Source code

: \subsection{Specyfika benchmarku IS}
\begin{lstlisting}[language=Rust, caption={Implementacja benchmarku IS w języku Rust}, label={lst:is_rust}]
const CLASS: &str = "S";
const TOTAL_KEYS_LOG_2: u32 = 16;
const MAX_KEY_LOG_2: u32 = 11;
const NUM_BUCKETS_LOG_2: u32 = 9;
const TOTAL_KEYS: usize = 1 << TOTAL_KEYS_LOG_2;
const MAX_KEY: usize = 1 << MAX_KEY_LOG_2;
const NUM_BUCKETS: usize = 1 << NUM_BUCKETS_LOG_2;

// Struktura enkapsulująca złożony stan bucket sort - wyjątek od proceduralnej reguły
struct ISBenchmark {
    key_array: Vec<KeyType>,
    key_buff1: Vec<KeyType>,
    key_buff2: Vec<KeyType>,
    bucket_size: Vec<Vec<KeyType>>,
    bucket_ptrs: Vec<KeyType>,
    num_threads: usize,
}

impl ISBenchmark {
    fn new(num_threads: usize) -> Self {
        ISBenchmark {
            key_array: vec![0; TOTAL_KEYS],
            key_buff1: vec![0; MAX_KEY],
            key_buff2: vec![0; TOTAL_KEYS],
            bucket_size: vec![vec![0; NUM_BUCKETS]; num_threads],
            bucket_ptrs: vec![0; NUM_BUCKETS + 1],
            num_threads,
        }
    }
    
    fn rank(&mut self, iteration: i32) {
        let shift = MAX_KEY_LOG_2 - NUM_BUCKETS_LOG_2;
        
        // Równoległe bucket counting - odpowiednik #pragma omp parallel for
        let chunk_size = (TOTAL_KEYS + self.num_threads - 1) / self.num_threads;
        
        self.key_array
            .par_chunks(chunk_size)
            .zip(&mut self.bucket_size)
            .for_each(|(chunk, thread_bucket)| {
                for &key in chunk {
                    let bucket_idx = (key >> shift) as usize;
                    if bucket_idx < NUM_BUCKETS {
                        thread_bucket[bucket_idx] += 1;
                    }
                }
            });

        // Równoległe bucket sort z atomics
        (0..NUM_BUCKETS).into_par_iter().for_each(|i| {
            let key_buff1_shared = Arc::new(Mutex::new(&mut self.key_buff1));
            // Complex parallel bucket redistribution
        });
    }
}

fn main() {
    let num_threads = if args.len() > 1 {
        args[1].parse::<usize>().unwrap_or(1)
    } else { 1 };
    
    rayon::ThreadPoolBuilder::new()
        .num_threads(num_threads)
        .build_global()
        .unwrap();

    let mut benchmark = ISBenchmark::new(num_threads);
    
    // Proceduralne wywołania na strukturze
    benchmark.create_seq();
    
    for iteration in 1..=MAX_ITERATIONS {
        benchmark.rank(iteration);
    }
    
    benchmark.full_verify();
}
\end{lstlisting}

============================================================

→ Task instructions
From the records above, extract every entry exactly as given.

→ Your response
Source code

: \subsection{Specyfika benchmarku IS}
\begin{lstlisting}[language=Rust, caption={Implementacja benchmarku IS w języku Rust}, label={lst:is_rust}]
const CLASS: &str = "S";
const TOTAL_KEYS_LOG_2: u32 = 16;
const MAX_KEY_LOG_2: u32 = 11;
const NUM_BUCKETS_LOG_2: u32 = 9;
const TOTAL_KEYS: usize = 1 << TOTAL_KEYS_LOG_2;
const MAX_KEY: usize = 1 << MAX_KEY_LOG_2;
const NUM_BUCKETS: usize = 1 << NUM_BUCKETS_LOG_2;

// Struktura enkapsulująca złożony stan bucket sort - wyjątek od proceduralnej reguły
struct ISBenchmark {
    key_array: Vec<KeyType>,
    key_buff1: Vec<KeyType>,
    key_buff2: Vec<KeyType>,
    bucket_size: Vec<Vec<KeyType>>,
    bucket_ptrs: Vec<KeyType>,
    num_threads: usize,
}

impl ISBenchmark {
    fn new(num_threads: usize) -> Self {
        ISBenchmark {
            key_array: vec![0; TOTAL_KEYS],
            key_buff1: vec![0; MAX_KEY],
            key_buff2: vec![0; TOTAL_KEYS],
            bucket_size: vec![vec![0; NUM_BUCKETS]; num_threads],
            bucket_ptrs: vec![0; NUM_BUCKETS + 1],
            num_threads,
        }
    }
    
    fn rank(&mut self, iteration: i32) {
        let shift = MAX_KEY_LOG_2 - NUM_BUCKETS_LOG_2;
        
        // Równoległe bucket counting - odpowiednik #pragma omp parallel for
        let chunk_size = (TOTAL_KEYS + self.num_threads - 1) / self.num_threads;
        
        self.key_array
            .par_chunks(chunk_size)
            .zip(&mut self.bucket_size)
            .for_each(|(chunk, thread_bucket)| {
                for &key in chunk {
                    let bucket_idx = (key >> shift) as usize;
                    if bucket_idx < NUM_BUCKETS {
                        thread_bucket[bucket_idx] += 1;
                    }
                }
            });

        // Równoległe bucket sort z atomics
        (0..NUM_BUCKETS).into_par_iter().for_each(|i| {
            let key_buff1_shared = Arc::new(Mutex::new(&mut self.key_buff1));
            // Complex parallel bucket redistribution
        });
    }
}

fn main() {
    let num_threads = if args.len() > 1 {
        args[1].parse::<usize>().unwrap_or(1)
    } else { 1 };
    
    rayon::ThreadPoolBuilder::new()
        .num_threads(num_threads)
        .build_global()
        .unwrap();

    let mut benchmark = ISBenchmark::new(num_threads);
    
    // Proceduralne wywołania na strukturze
    benchmark.create_seq();
    
    for iteration in 1..=MAX_ITERATIONS {
        benchmark.rank(iteration);
    }
    
    benchmark.full_verify();
}
\end{lstlisting}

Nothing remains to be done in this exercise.